In an accompanying blog post, CMS Administrator Seema Verma wrote that it’s crucial for states to have flexibility options through these waiver demonstrations, as the Affordable Care Act expanded Medicaid to a population it was not built originally to serve, namely childless adults without disabilities.
The guidance, Verma said, allows CMS to be flexible in allowing states to test approaches in Medicaid to meet their individual populations while also allowing for strong oversight of such demonstrations.
“Too many Americans are trapped in poverty, and they deserve our continued focus as we work to find new means to improve their lives and their health,” Verma said. “And while we do this, we have a responsibility and have made an effort to evaluate, monitor and share the results of state reform efforts with the public so that they can contribute to a larger body of knowledge.”
The guidance was released just hours after a federal judge heard oral arguments in two lawsuits challenging work requirements that CMS approved in Kentucky and Arkansas.
The Trump administration has approved waivers in seven states so far, though Arkansas is the only one to roll out such a requirement.
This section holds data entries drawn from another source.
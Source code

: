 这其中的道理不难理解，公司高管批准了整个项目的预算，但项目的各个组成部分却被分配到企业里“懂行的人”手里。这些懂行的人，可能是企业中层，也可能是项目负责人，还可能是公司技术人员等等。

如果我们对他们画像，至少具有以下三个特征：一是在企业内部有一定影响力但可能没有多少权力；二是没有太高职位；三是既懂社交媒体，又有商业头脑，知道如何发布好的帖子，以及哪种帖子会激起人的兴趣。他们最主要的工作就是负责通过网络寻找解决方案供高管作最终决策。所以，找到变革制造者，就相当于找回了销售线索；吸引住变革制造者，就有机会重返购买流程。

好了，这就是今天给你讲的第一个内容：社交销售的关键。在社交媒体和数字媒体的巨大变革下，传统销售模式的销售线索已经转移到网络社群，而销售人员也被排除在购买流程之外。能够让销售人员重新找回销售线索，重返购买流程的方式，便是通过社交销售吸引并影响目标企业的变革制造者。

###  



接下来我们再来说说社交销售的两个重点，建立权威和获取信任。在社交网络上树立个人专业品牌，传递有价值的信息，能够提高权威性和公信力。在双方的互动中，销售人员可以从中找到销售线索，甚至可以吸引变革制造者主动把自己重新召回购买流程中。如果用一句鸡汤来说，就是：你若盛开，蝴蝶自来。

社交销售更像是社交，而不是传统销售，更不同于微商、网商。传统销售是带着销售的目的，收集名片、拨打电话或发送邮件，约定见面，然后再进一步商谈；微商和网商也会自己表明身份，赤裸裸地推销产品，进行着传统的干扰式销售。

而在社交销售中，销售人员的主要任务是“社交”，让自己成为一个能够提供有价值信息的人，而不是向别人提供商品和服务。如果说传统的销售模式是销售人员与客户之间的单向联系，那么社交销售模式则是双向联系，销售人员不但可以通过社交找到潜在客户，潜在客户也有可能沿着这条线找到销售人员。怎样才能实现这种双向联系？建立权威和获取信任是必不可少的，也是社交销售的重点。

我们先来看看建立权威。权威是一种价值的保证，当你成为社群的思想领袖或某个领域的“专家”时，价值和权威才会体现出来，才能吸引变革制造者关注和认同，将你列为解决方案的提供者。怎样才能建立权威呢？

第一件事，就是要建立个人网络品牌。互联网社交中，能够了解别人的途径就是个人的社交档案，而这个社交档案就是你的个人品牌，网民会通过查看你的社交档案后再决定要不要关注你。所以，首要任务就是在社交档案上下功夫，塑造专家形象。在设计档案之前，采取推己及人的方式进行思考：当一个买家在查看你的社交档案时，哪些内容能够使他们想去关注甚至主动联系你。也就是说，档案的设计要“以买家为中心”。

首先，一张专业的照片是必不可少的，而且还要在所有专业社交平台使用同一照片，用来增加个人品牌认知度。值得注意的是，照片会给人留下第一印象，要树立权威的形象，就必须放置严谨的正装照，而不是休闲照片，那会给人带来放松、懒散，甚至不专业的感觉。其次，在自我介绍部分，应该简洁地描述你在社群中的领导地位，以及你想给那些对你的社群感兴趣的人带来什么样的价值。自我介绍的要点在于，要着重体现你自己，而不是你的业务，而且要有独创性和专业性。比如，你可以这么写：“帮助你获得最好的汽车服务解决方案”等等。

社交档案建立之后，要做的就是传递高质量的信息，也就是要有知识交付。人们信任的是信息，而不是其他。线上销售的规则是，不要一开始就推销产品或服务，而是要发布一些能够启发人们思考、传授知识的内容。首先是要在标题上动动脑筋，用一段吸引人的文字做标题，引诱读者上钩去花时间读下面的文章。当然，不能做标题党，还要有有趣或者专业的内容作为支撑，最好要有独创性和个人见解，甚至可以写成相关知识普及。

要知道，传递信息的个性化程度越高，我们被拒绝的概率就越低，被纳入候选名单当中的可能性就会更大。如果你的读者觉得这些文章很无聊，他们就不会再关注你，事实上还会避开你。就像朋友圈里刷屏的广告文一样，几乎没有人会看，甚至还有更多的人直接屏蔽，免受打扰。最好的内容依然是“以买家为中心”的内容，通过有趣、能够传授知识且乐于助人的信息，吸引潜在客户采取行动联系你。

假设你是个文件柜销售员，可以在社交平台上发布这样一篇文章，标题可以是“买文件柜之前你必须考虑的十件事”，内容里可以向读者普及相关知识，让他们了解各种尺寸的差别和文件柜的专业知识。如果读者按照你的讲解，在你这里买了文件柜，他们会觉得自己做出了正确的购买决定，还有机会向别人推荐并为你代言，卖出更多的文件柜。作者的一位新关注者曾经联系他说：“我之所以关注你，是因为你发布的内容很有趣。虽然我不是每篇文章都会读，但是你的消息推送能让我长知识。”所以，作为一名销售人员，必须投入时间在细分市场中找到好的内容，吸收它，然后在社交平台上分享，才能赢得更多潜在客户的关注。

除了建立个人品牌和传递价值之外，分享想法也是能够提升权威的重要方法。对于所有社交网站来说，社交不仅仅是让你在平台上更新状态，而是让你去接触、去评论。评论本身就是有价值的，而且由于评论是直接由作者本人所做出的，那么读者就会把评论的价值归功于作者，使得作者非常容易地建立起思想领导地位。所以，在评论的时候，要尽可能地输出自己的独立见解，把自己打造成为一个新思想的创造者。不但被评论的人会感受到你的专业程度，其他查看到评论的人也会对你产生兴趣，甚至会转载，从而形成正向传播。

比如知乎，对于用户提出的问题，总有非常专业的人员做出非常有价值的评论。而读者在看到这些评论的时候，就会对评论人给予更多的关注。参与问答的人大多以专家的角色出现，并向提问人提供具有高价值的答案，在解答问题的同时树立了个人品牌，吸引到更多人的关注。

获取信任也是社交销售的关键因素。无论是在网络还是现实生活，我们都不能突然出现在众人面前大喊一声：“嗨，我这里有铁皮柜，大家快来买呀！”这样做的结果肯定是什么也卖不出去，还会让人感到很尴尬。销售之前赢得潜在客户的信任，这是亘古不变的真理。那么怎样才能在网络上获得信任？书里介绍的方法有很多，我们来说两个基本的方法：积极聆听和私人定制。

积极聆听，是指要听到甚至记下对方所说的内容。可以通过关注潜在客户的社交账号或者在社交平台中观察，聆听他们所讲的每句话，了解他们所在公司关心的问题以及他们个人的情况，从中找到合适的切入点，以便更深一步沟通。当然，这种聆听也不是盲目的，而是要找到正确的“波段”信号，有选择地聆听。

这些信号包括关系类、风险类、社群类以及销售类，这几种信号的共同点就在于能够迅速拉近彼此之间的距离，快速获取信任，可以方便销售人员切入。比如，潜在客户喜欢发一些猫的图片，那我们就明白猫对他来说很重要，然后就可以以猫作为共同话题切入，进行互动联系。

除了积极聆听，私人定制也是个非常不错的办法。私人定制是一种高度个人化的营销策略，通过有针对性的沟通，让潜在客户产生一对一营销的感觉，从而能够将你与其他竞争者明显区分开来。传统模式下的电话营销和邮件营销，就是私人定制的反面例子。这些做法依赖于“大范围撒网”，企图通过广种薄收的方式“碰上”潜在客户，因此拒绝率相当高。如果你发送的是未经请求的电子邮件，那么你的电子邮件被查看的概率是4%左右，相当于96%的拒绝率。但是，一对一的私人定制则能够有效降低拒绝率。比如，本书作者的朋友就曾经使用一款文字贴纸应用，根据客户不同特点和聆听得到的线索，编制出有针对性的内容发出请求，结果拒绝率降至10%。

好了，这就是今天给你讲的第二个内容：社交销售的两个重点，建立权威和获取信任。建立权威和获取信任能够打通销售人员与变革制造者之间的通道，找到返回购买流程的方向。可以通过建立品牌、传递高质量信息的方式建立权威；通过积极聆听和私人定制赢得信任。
Medicaid work requirements are controversial, and critics warn that they can cull a significant number of people from the rolls.
The Kaiser Family Foundation estimates that more than 18,000 people lost coverage in Arkansas between June and December 2018, and that number should grow by a wide margin as the state is expanding the population under the requirements for 2019.
Most people who lost coverage (94%) were booted from the program due to some kind of administrative error, KFF found, such as failing to receive a notice about the requirements as it was sent to the wrong address. In addition, just 8% of people who were removed from Medicaid have since reapplied and re-enrolled in 2019, according to the report.
Verma and other administration officials argue that the work requirements aim to lift people out of poverty and thus improve their health; however, the requirements’ opponents say this idea runs counter to the purpose of Medicaid, which is to provide insurance coverage to the poor.
Jane Perkins, one of the attorneys litigating the two waiver cases on behalf of the National Health Law Program, said in a statement that approving the requirements is part of the administration’s goal to “blow up” the ACA and Medicaid expansion.
“The stated purpose of the Medicaid Act is to furnish medical assistance to individuals in need; work requirements ignore this essential rule,” Perkins said.
Kentucky’s work requirements were initially spiked by federal Judge James Boasberg, of the District Court of the District of Columbia, where he argued that CMS has failed to consider whether the requirements would adhere to the stated goals of Medicaid in its approval. CMS later reapproved the waivers.
Verma pushed back on these criticisms in the blog post, saying “it’s not surprising” that many of the loudest voices against work requirements also support health reform efforts such as a single-payer system.
The administration has made clear that state flexibility in Medicaid is one of its central goals, Verma said.
“They decry the very notion of linking eligibility for programs like Medicaid with expectations of work and community engagement, despite these being long-standing bedrock values of our society,” Verma wrote. “And they argue vociferously that we have overstepped our authority by allowing states to test these theories.”
“Instead, I argue that prior administrations have undermined the clear intent of Medicaid to operate as a partnership between the state and federal government,” she added. “States were repeatedly rebuffed at every turn when presenting CMS with new solutions—I know, it happened to me.”
Boasberg will also rule in the latest Kentucky and Arkansas cases.
He said Thursday during oral arguments that a decision is likely before the end of the month, The Washington Examiner reported. How Boasberg approaches Kentucky's case will be one to watch, as the ruling will likely take on more directly whether work requirements are legal under the Medicaid statute instead of whether CMS fully evaluated the proposal in approving it.